:: TASK TO COMPLETE ::
Retype, word for word, every line of the records below starting at the one that contains "docker pull kakilangit/golang" and ending at the one that contains "docker pull kakilangit/nginx-pagespeed"; include both of those lines and nothing more.

------------------------------------------------------------

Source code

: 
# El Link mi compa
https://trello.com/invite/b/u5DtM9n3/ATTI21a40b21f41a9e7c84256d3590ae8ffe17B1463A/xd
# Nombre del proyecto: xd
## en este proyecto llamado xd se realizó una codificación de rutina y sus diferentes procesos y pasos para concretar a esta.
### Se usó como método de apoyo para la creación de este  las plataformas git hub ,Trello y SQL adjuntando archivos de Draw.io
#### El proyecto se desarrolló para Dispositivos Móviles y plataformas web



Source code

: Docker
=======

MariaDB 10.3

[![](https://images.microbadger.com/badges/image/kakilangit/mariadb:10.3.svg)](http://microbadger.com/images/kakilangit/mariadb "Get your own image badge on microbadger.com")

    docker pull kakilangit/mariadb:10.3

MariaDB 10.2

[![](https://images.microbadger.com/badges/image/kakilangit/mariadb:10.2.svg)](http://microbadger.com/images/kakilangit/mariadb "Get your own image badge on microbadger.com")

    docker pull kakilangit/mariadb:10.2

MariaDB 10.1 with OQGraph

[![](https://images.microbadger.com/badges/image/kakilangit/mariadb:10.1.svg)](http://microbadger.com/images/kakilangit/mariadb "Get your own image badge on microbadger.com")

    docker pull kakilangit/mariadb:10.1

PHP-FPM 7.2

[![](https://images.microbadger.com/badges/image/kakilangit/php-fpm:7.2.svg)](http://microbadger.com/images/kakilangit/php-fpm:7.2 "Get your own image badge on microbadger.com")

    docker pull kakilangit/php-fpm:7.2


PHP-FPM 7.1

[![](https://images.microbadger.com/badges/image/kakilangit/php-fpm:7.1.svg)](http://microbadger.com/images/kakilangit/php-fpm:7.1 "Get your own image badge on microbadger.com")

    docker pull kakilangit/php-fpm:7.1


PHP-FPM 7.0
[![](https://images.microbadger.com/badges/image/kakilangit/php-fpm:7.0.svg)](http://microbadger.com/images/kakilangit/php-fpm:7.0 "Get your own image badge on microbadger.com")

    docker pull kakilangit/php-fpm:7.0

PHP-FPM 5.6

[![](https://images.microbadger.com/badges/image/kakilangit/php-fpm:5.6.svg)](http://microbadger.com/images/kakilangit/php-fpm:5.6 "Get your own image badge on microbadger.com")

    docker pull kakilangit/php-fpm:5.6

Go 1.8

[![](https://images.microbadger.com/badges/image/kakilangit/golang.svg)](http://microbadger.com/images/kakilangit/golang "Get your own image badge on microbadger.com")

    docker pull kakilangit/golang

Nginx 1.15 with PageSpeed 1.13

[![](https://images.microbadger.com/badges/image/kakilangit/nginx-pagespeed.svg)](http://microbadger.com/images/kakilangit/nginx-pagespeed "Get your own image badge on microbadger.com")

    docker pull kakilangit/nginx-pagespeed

------------------------------------------------------------

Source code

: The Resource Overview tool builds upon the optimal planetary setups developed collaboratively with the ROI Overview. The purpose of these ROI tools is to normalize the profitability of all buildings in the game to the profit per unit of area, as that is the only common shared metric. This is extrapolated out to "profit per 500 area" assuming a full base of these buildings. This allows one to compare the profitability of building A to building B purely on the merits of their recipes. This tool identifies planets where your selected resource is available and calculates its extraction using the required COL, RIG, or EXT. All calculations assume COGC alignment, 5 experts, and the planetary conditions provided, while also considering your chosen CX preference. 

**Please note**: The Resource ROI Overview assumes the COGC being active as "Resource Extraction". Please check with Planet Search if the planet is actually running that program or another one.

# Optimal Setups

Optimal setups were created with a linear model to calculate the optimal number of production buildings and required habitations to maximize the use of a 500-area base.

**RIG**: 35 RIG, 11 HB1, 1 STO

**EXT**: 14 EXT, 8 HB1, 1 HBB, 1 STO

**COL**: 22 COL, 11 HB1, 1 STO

------------------------------------------------------------

:: TASK RESULT ::
    docker pull kakilangit/golang

Nginx 1.15 with PageSpeed 1.13

[![](https://images.microbadger.com/badges/image/kakilangit/nginx-pagespeed.svg)](http://microbadger.com/images/kakilangit/nginx-pagespeed "Get your own image badge on microbadger.com")

    docker pull kakilangit/nginx-pagespeed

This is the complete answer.